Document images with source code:
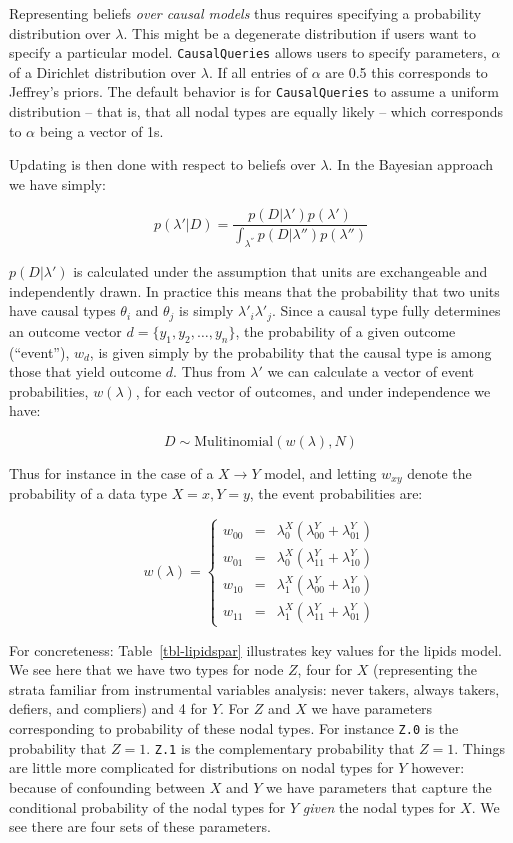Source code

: \documentclass[
  11pt,
  article]{jss}
\begin{document}
Representing beliefs \emph{over causal models} thus requires specifying
a probability distribution over \(\lambda\). This might be a degenerate
distribution if users want to specify a particular model.
\texttt{CausalQueries} allows users to specify parameters, \(\alpha\) of
a Dirichlet distribution over \(\lambda\). If all entries of \(\alpha\)
are 0.5 this corresponds to Jeffrey's priors. The default behavior is
for \texttt{CausalQueries} to assume a uniform distribution -- that is,
that all nodal types are equally likely -- which corresponds to
\(\alpha\) being a vector of 1s.

Updating is then done with respect to beliefs over \(\lambda\). In the
Bayesian approach we have simply:

\[p(\lambda'|D) = \frac{p(D|\lambda')p(\lambda')}{\int_{\lambda^{''}} p(D|\lambda'')p(\lambda'')}\]

\(p(D|\lambda')\) is calculated under the assumption that units are
exchangeable and independently drawn. In practice this means that the
probability that two units have causal types \(\theta_i\) and
\(\theta_j\) is simply \(\lambda'_i\lambda'_j\). Since a causal type
fully determines an outcome vector \(d = \{y_1, y_2,\dots,y_n\}\), the
probability of a given outcome (``event''), \(w_d\), is given simply by
the probability that the causal type is among those that yield outcome
\(d\). Thus from \(\lambda'\) we can calculate a vector of event
probabilities, \(w(\lambda)\), for each vector of outcomes, and under
independence we have:

\[D \sim \text{Mulitinomial}(w(\lambda), N)\]

Thus for instance in the case of a \(X \rightarrow Y\) model, and
letting \(w_{xy}\) denote the probability of a data type \(X=x, Y=y\),
the event probabilities are:

\[w(\lambda) = \left\{\begin{array}{ccc} w_{00} & = & \lambda^X_0(\lambda^Y_{00} + \lambda^Y_{01})\\ 
w_{01} & = & \lambda^X_0(\lambda^Y_{11} + \lambda^Y_{10})\\
w_{10} & = & \lambda^X_1(\lambda^Y_{00} + \lambda^Y_{10})\\
w_{11} & = & \lambda^X_1(\lambda^Y_{11} + \lambda^Y_{01})\end{array} \right.\]

For concreteness: Table~\ref{tbl-lipidspar} illustrates key values for
the lipids model. We see here that we have two types for node \(Z\),
four for \(X\) (representing the strata familiar from instrumental
variables analysis: never takers, always takers, defiers, and compliers)
and 4 for \(Y\). For \(Z\) and \(X\) we have parameters corresponding to
probability of these nodal types. For instance \texttt{Z.0} is the
probability that \(Z=1\). \texttt{Z.1} is the complementary probability
that \(Z=1\). Things are little more complicated for distributions on
nodal types for \(Y\) however: because of confounding between \(X\) and
\(Y\) we have parameters that capture the conditional probability of the
nodal types for \(Y\) \emph{given} the nodal types for \(X\). We see
there are four sets of these parameters.
\end{document}
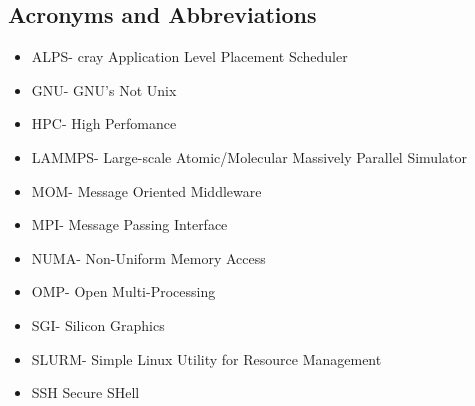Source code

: \subsection{Acronyms and Abbreviations}

\begin{itemize}
\item ALPS- cray Application Level Placement Scheduler
\item GNU- GNU's Not Unix
\item HPC- High Perfomance
\item LAMMPS- Large-scale Atomic/Molecular Massively Parallel Simulator
\item MOM- Message Oriented Middleware
\item MPI- Message Passing Interface
\item NUMA- Non-Uniform Memory Access
\item OMP- Open Multi-Processing
\item SGI- Silicon Graphics
\item SLURM- Simple Linux Utility for Resource Management
\item SSH Secure SHell
\end{itemize}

PROBLEM REQUIREMENTS >> Repeat each entry precisely as it appears. Leave the pictures out.

SOLUTION TO THIS EXERCISE >>
Source code

: \documentclass[
  11pt,
  article]{jss}
\begin{document}
Representing beliefs \emph{over causal models} thus requires specifying
a probability distribution over \(\lambda\). This might be a degenerate
distribution if users want to specify a particular model.
\texttt{CausalQueries} allows users to specify parameters, \(\alpha\) of
a Dirichlet distribution over \(\lambda\). If all entries of \(\alpha\)
are 0.5 this corresponds to Jeffrey's priors. The default behavior is
for \texttt{CausalQueries} to assume a uniform distribution -- that is,
that all nodal types are equally likely -- which corresponds to
\(\alpha\) being a vector of 1s.

Updating is then done with respect to beliefs over \(\lambda\). In the
Bayesian approach we have simply:

\[p(\lambda'|D) = \frac{p(D|\lambda')p(\lambda')}{\int_{\lambda^{''}} p(D|\lambda'')p(\lambda'')}\]

\(p(D|\lambda')\) is calculated under the assumption that units are
exchangeable and independently drawn. In practice this means that the
probability that two units have causal types \(\theta_i\) and
\(\theta_j\) is simply \(\lambda'_i\lambda'_j\). Since a causal type
fully determines an outcome vector \(d = \{y_1, y_2,\dots,y_n\}\), the
probability of a given outcome (``event''), \(w_d\), is given simply by
the probability that the causal type is among those that yield outcome
\(d\). Thus from \(\lambda'\) we can calculate a vector of event
probabilities, \(w(\lambda)\), for each vector of outcomes, and under
independence we have:

\[D \sim \text{Mulitinomial}(w(\lambda), N)\]

Thus for instance in the case of a \(X \rightarrow Y\) model, and
letting \(w_{xy}\) denote the probability of a data type \(X=x, Y=y\),
the event probabilities are:

\[w(\lambda) = \left\{\begin{array}{ccc} w_{00} & = & \lambda^X_0(\lambda^Y_{00} + \lambda^Y_{01})\\ 
w_{01} & = & \lambda^X_0(\lambda^Y_{11} + \lambda^Y_{10})\\
w_{10} & = & \lambda^X_1(\lambda^Y_{00} + \lambda^Y_{10})\\
w_{11} & = & \lambda^X_1(\lambda^Y_{11} + \lambda^Y_{01})\end{array} \right.\]

For concreteness: Table~\ref{tbl-lipidspar} illustrates key values for
the lipids model. We see here that we have two types for node \(Z\),
four for \(X\) (representing the strata familiar from instrumental
variables analysis: never takers, always takers, defiers, and compliers)
and 4 for \(Y\). For \(Z\) and \(X\) we have parameters corresponding to
probability of these nodal types. For instance \texttt{Z.0} is the
probability that \(Z=1\). \texttt{Z.1} is the complementary probability
that \(Z=1\). Things are little more complicated for distributions on
nodal types for \(Y\) however: because of confounding between \(X\) and
\(Y\) we have parameters that capture the conditional probability of the
nodal types for \(Y\) \emph{given} the nodal types for \(X\). We see
there are four sets of these parameters.
\end{document}
Source code

: \subsection{Acronyms and Abbreviations}

\begin{itemize}
\item ALPS- cray Application Level Placement Scheduler
\item GNU- GNU's Not Unix
\item HPC- High Perfomance
\item LAMMPS- Large-scale Atomic/Molecular Massively Parallel Simulator
\item MOM- Message Oriented Middleware
\item MPI- Message Passing Interface
\item NUMA- Non-Uniform Memory Access
\item OMP- Open Multi-Processing
\item SGI- Silicon Graphics
\item SLURM- Simple Linux Utility for Resource Management
\item SSH Secure SHell
\end{itemize}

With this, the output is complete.